The HROC program is based on a set of key principles and assumptions.
- First, HROC believes that in every person, there is something good. This is a radical notion in societies where most members have witnessed neighbors and even family members committing gruesome acts of violence.
- Secondly, the program is based on the belief that each person and society has the inner capacity to heal, and an inherent intuition of how to recover from trauma. Healing from trauma requires that a person’s inner good and wisdom is sought and shared with others. It is through this effort that trust can begin to be restored.
- Third, both victims and perpetrators of violence experience trauma and its after-effects.
- Fourth, healing from trauma requires that a person’s inner good and wisdom is sought and shared with others. It is through this effort that trust can begin to be restored.
- Fifth, the violence in Rwanda was experienced at both a personal and community level. Therefore, efforts to heal and rebuild the country must also happen at both the individual and community level.

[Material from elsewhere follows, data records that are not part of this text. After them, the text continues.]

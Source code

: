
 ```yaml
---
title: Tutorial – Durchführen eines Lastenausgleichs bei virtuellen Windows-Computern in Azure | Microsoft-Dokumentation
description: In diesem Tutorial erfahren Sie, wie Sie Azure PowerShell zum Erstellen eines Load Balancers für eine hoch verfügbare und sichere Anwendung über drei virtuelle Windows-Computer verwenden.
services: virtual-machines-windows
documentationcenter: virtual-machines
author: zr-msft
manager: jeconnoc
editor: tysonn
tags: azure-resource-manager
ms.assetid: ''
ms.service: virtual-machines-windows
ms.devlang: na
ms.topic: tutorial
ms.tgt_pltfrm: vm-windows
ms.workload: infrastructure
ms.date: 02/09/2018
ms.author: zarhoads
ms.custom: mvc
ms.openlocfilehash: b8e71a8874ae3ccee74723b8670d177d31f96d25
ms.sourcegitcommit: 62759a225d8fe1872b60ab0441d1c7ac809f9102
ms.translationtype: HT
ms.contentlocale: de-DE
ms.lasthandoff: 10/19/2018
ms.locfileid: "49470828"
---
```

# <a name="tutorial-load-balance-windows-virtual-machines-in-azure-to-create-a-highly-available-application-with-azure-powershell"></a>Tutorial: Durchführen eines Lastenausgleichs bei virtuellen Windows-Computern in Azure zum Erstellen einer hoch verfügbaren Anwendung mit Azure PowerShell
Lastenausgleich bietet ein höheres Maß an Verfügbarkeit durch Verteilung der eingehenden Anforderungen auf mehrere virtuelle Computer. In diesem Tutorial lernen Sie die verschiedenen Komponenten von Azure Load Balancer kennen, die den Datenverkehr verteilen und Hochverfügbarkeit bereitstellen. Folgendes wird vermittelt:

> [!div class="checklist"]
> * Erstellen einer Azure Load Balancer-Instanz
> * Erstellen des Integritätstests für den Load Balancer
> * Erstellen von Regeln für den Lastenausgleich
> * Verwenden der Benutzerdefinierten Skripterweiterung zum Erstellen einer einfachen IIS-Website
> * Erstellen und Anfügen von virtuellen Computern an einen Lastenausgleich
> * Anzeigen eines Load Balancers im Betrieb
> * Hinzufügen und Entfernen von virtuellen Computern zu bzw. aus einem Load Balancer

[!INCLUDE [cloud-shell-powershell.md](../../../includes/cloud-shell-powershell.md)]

- Lastly, healing from trauma and building peace between groups are deeply connected; it is not possible to successfully do one without the other. Trauma healing and peace building efforts must happen simultaneously.
HROC’s approach to learning grows directly from these six underlying principles. HROC workshops rely on participants’ own experiences of violence, trauma, and healing to provide the backbone of curriculum content. Rather than provide multiple didactic lectures, HROC facilitators invite participants to discover their own existing knowledge and their own inner wisdom about how to heal and how to help others. This approach builds a strong sense of community among group members, instills a new confidence in a wounded self, and ensures that the lessons learned are steeped in the context of the particular conflict and the post-conflict recovery process. The fact that the program relies on eliciting actual experiences enhances its adaptability to varying contexts and cultures.